A letter to my oldest:

Jack,
      This school year is drawing to a close today.  Dad and I cannot be prouder of you!  When you first started hinting that you wanted to go back to public school, I'm not going to lie, it was hard for me.  It felt as if I had failed you, failed to make homeschool this thing you wouldn't want to leave.   Eventually, the Lord opened my eyes to how selfish that thinking was:  it wasn't about me:)  You needed something, some place, different.  You really are a social kid and while you do have siblings, it was those peer relationships you were missing.  And, let's be really honest, you and I can clash spectacularly in our day-to-day interactions.
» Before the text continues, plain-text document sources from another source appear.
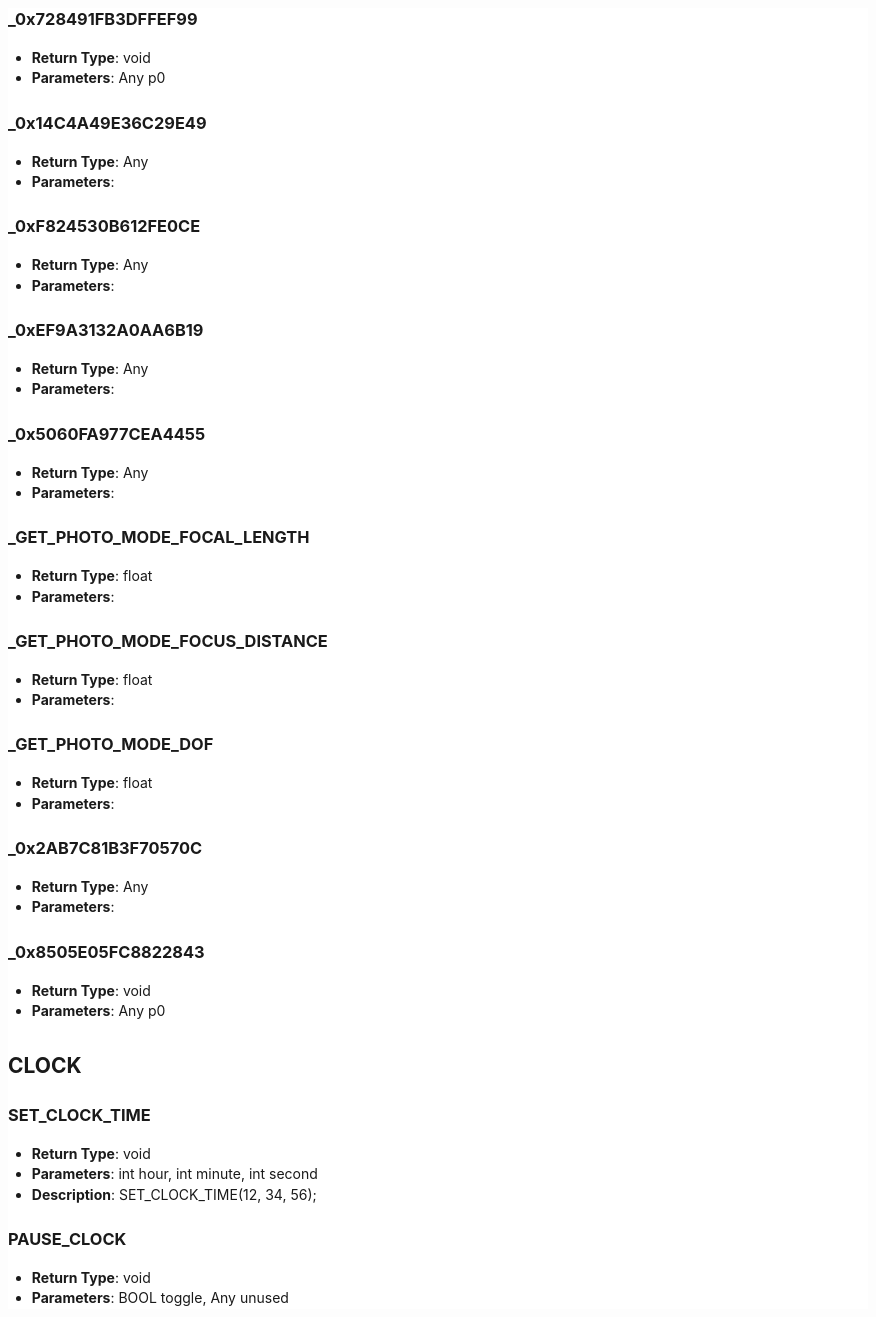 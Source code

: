 ### _0x728491FB3DFFEF99
- **Return Type**: void
- **Parameters**: Any p0

### _0x14C4A49E36C29E49
- **Return Type**: Any
- **Parameters**: 

### _0xF824530B612FE0CE
- **Return Type**: Any
- **Parameters**: 

### _0xEF9A3132A0AA6B19
- **Return Type**: Any
- **Parameters**: 

### _0x5060FA977CEA4455
- **Return Type**: Any
- **Parameters**: 

### _GET_PHOTO_MODE_FOCAL_LENGTH
- **Return Type**: float
- **Parameters**: 

### _GET_PHOTO_MODE_FOCUS_DISTANCE
- **Return Type**: float
- **Parameters**: 

### _GET_PHOTO_MODE_DOF
- **Return Type**: float
- **Parameters**: 

### _0x2AB7C81B3F70570C
- **Return Type**: Any
- **Parameters**: 

### _0x8505E05FC8822843
- **Return Type**: void
- **Parameters**: Any p0


## CLOCK
### SET_CLOCK_TIME
- **Return Type**: void
- **Parameters**: int hour, int minute, int second
- **Description**: SET_CLOCK_TIME(12, 34, 56);

### PAUSE_CLOCK
- **Return Type**: void
- **Parameters**: BOOL toggle, Any unused
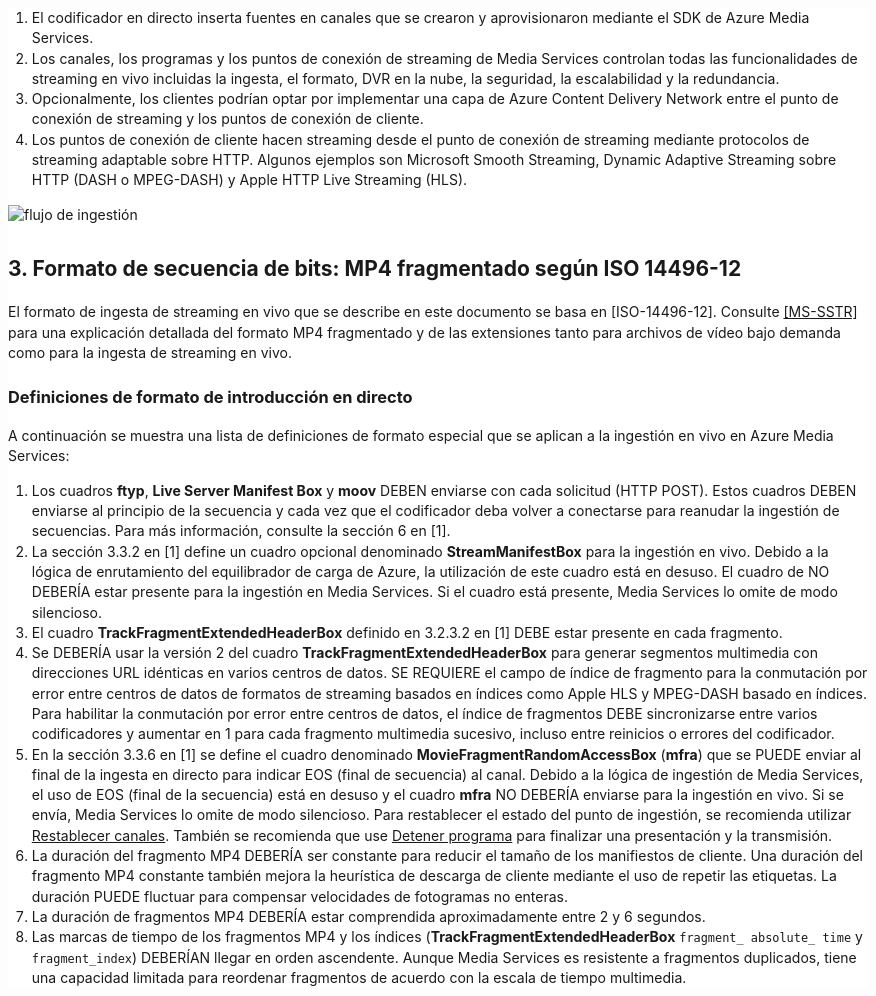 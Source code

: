 1. El codificador en directo inserta fuentes en canales que se crearon y aprovisionaron mediante el SDK de Azure Media Services.
2. Los canales, los programas y los puntos de conexión de streaming de Media Services controlan todas las funcionalidades de streaming en vivo incluidas la ingesta, el formato, DVR en la nube, la seguridad, la escalabilidad y la redundancia.
3. Opcionalmente, los clientes podrían optar por implementar una capa de Azure Content Delivery Network entre el punto de conexión de streaming y los puntos de conexión de cliente.
4. Los puntos de conexión de cliente hacen streaming desde el punto de conexión de streaming mediante protocolos de streaming adaptable sobre HTTP. Algunos ejemplos son Microsoft Smooth Streaming, Dynamic Adaptive Streaming sobre HTTP (DASH o MPEG-DASH) y Apple HTTP Live Streaming (HLS).

![flujo de ingestión][image1]

## <a name="3-bitstream-format--iso-14496-12-fragmented-mp4"></a>3. Formato de secuencia de bits: MP4 fragmentado según ISO 14496-12
El formato de ingesta de streaming en vivo que se describe en este documento se basa en [ISO-14496-12]. Consulte [[MS-SSTR]](http://msdn.microsoft.com/library/ff469518.aspx) para una explicación detallada del formato MP4 fragmentado y de las extensiones tanto para archivos de vídeo bajo demanda como para la ingesta de streaming en vivo.

### <a name="live-ingest-format-definitions"></a>Definiciones de formato de introducción en directo
A continuación se muestra una lista de definiciones de formato especial que se aplican a la ingestión en vivo en Azure Media Services:

1. Los cuadros **ftyp**, **Live Server Manifest Box** y **moov** DEBEN enviarse con cada solicitud (HTTP POST). Estos cuadros DEBEN enviarse al principio de la secuencia y cada vez que el codificador deba volver a conectarse para reanudar la ingestión de secuencias. Para más información, consulte la sección 6 en [1].
2. La sección 3.3.2 en [1] define un cuadro opcional denominado **StreamManifestBox** para la ingestión en vivo. Debido a la lógica de enrutamiento del equilibrador de carga de Azure, la utilización de este cuadro está en desuso. El cuadro de NO DEBERÍA estar presente para la ingestión en Media Services. Si el cuadro está presente, Media Services lo omite de modo silencioso.
3. El cuadro **TrackFragmentExtendedHeaderBox** definido en 3.2.3.2 en [1] DEBE estar presente en cada fragmento.
4. Se DEBERÍA usar la versión 2 del cuadro **TrackFragmentExtendedHeaderBox** para generar segmentos multimedia con direcciones URL idénticas en varios centros de datos. SE REQUIERE el campo de índice de fragmento para la conmutación por error entre centros de datos de formatos de streaming basados en índices como Apple HLS y MPEG-DASH basado en índices. Para habilitar la conmutación por error entre centros de datos, el índice de fragmentos DEBE sincronizarse entre varios codificadores y aumentar en 1 para cada fragmento multimedia sucesivo, incluso entre reinicios o errores del codificador.
5. En la sección 3.3.6 en [1] se define el cuadro denominado **MovieFragmentRandomAccessBox** (**mfra**) que se PUEDE enviar al final de la ingesta en directo para indicar EOS (final de secuencia) al canal. Debido a la lógica de ingestión de Media Services, el uso de EOS (final de la secuencia) está en desuso y el cuadro **mfra** NO DEBERÍA enviarse para la ingestión en vivo. Si se envía, Media Services lo omite de modo silencioso. Para restablecer el estado del punto de ingestión, se recomienda utilizar [Restablecer canales](https://docs.microsoft.com/rest/api/media/operations/channel#reset_channels). También se recomienda que use [Detener programa](https://msdn.microsoft.com/library/azure/dn783463.aspx#stop_programs) para finalizar una presentación y la transmisión.
6. La duración del fragmento MP4 DEBERÍA ser constante para reducir el tamaño de los manifiestos de cliente. Una duración del fragmento MP4 constante también mejora la heurística de descarga de cliente mediante el uso de repetir las etiquetas. La duración PUEDE fluctuar para compensar velocidades de fotogramas no enteras.
7. La duración de fragmentos MP4 DEBERÍA estar comprendida aproximadamente entre 2 y 6 segundos.
8. Las marcas de tiempo de los fragmentos MP4 y los índices (**TrackFragmentExtendedHeaderBox** `fragment_ absolute_ time` y `fragment_index`) DEBERÍAN llegar en orden ascendente. Aunque Media Services es resistente a fragmentos duplicados, tiene una capacidad limitada para reordenar fragmentos de acuerdo con la escala de tiempo multimedia.


[image1]: ./media/media-services-fmp4-live-ingest-overview/media-services-image1.png
[image2]: ./media/media-services-fmp4-live-ingest-overview/media-services-image2.png
[image3]: ./media/media-services-fmp4-live-ingest-overview/media-services-image3.png
[image4]: ./media/media-services-fmp4-live-ingest-overview/media-services-image4.png
[image5]: ./media/media-services-fmp4-live-ingest-overview/media-services-image5.png
[image6]: ./media/media-services-fmp4-live-ingest-overview/media-services-image6.png
[image7]: ./media/media-services-fmp4-live-ingest-overview/media-services-image7.png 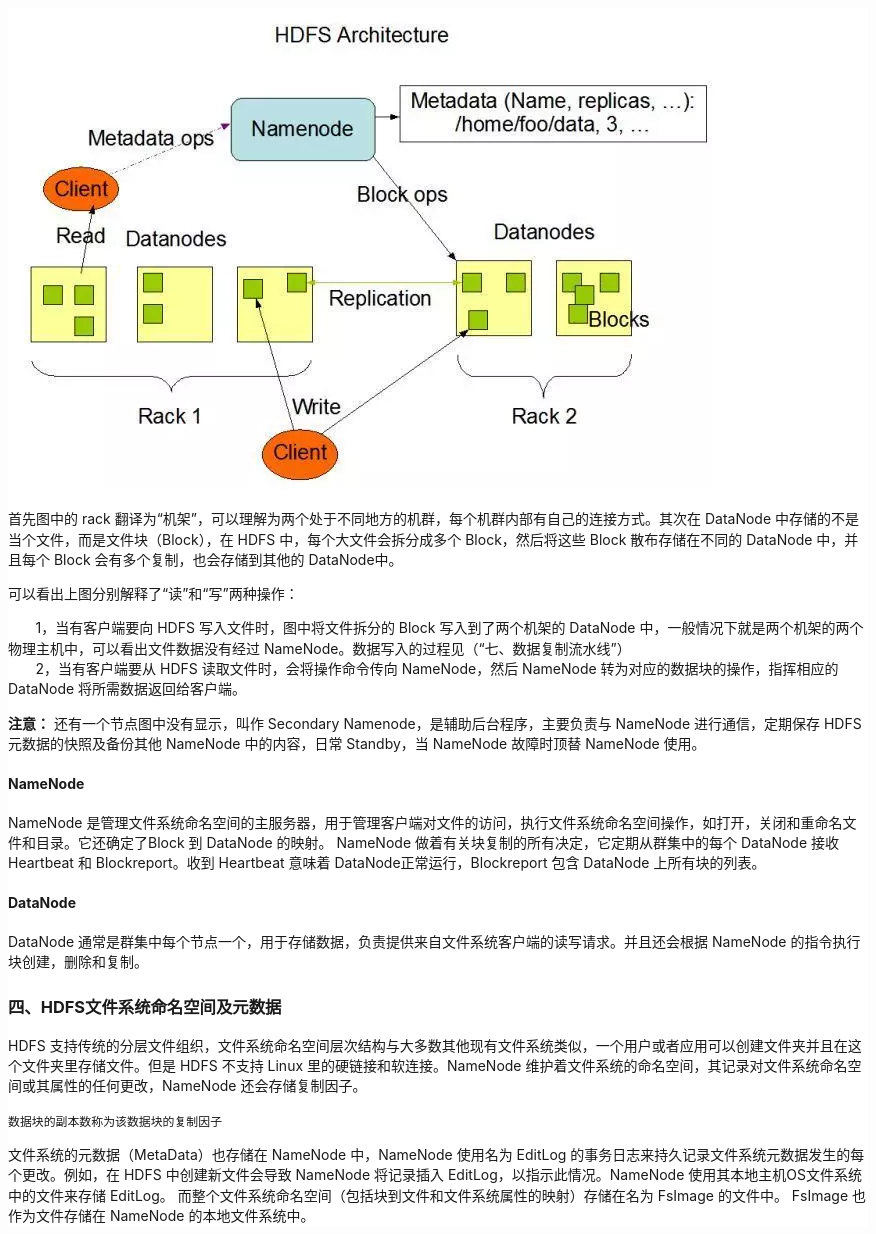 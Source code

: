 ![](/img/HDFS-1-1.png)

首先图中的 rack 翻译为“机架”，可以理解为两个处于不同地方的机群，每个机群内部有自己的连接方式。其次在 DataNode 中存储的不是当个文件，而是文件块（Block），在 HDFS 中，每个大文件会拆分成多个 Block，然后将这些 Block 散布存储在不同的 DataNode 中，并且每个 Block 会有多个复制，也会存储到其他的 DataNode中。

可以看出上图分别解释了“读”和“写”两种操作：

&nbsp;&nbsp;&nbsp;&nbsp;&nbsp;&nbsp; 1，当有客户端要向 HDFS 写入文件时，图中将文件拆分的 Block 写入到了两个机架的 DataNode 中，一般情况下就是两个机架的两个物理主机中，可以看出文件数据没有经过 NameNode。数据写入的过程见（“七、数据复制流水线”）  
&nbsp;&nbsp;&nbsp;&nbsp;&nbsp;&nbsp; 2，当有客户端要从 HDFS 读取文件时，会将操作命令传向 NameNode，然后 NameNode 转为对应的数据块的操作，指挥相应的 DataNode 将所需数据返回给客户端。


**注意：** 还有一个节点图中没有显示，叫作 Secondary Namenode，是辅助后台程序，主要负责与 NameNode 进行通信，定期保存 HDFS 元数据的快照及备份其他 NameNode 中的内容，日常 Standby，当 NameNode 故障时顶替 NameNode 使用。
#### NameNode

NameNode 是管理文件系统命名空间的主服务器，用于管理客户端对文件的访问，执行文件系统命名空间操作，如打开，关闭和重命名文件和目录。它还确定了Block 到 DataNode 的映射。
NameNode 做着有关块复制的所有决定，它定期从群集中的每个 DataNode 接收 Heartbeat 和 Blockreport。收到 Heartbeat 意味着 DataNode正常运行，Blockreport 包含 DataNode 上所有块的列表。
#### DataNode
DataNode 通常是群集中每个节点一个，用于存储数据，负责提供来自文件系统客户端的读写请求。并且还会根据 NameNode 的指令执行块创建，删除和复制。
### 四、HDFS文件系统命名空间及元数据
HDFS 支持传统的分层文件组织，文件系统命名空间层次结构与大多数其他现有文件系统类似，一个用户或者应用可以创建文件夹并且在这个文件夹里存储文件。但是 HDFS 不支持 Linux 里的硬链接和软连接。NameNode 维护着文件系统的命名空间，其记录对文件系统命名空间或其属性的任何更改，NameNode 还会存储复制因子。

    数据块的副本数称为该数据块的复制因子

文件系统的元数据（MetaData）也存储在 NameNode 中，NameNode 使用名为 EditLog 的事务日志来持久记录文件系统元数据发生的每个更改。例如，在 HDFS 中创建新文件会导致 NameNode 将记录插入 EditLog，以指示此情况。NameNode 使用其本地主机OS文件系统中的文件来存储 EditLog。
而整个文件系统命名空间（包括块到文件和文件系统属性的映射）存储在名为 FsImage 的文件中。 FsImage 也作为文件存储在 NameNode 的本地文件系统中。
    So after much prayer, and a few tears on my part, we decided to send you back.  I tried not to envision lions in the gladiator arena circling you, waiting to snatch you up.  But it was hard.  I was scared of how that place would change you.  Again, I didn't trust that those years at home and laid the foundation you would need to navigate those hallways.  And here's the thing.  You wrestled so many lions, but YOU did it!  You encountered discrimination (against homeschoolers of all things), and bullying, and so many transitional challenges in the classroom and in the lunchroom and everywhere.  But you did it.  You even went out for the football team, a sport you knew nothing about and had only played as a 5-year-old.  And again, it was hard.  You had no idea what to do or where to run or where to stand and who to tackle.  But you never complained or didn't want to go.
    You know who you are and what makes you feel connected and fulfilled.  You trusted the Lord and I didn't.  But now I know.  You showed me God and His unfailing love and His promise that He has only good for us.
    So today you wrap up this amazingly hard thing.  We love you.  You are prayed for and loved by so many family members and friends and you're on to the next hard thing.  This time I'll remember - God is with you and for you and you are awesome and amazing and no matter what that next hard thing is, you'll be just fine.